Scan the data below and pick out the lines containing the word "Assume".

** Opening Given records block **

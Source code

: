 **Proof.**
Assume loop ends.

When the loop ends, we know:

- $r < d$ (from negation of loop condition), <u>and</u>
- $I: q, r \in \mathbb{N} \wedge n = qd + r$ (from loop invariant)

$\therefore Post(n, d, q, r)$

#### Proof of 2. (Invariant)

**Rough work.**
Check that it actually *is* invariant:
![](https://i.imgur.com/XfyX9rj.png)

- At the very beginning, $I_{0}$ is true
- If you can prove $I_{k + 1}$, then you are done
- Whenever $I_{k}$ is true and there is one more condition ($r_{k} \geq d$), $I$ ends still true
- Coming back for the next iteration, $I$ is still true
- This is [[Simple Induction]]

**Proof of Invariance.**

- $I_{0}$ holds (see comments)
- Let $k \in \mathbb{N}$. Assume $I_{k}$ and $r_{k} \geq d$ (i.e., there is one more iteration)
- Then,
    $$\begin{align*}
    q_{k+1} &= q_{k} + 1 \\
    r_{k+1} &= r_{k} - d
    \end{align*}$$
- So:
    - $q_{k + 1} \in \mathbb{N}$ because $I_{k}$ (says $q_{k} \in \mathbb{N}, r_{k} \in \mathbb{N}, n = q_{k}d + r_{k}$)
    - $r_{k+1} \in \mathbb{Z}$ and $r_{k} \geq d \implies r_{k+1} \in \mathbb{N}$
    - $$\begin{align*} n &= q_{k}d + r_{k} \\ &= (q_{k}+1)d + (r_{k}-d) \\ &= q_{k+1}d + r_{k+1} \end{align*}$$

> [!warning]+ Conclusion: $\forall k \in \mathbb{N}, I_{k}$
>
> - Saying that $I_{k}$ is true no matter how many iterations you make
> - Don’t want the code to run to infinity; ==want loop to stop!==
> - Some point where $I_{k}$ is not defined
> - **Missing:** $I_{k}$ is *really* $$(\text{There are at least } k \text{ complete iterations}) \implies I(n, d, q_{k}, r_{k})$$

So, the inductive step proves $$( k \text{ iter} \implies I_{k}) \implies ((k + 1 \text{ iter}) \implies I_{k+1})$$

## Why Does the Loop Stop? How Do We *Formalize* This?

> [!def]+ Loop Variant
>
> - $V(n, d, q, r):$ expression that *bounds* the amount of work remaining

** Closing Given records block **

Response to this exercise
Assume loop ends.
- Let $k \in \mathbb{N}$. Assume $I_{k}$ and $r_{k} \geq d$ (i.e., there is one more iteration)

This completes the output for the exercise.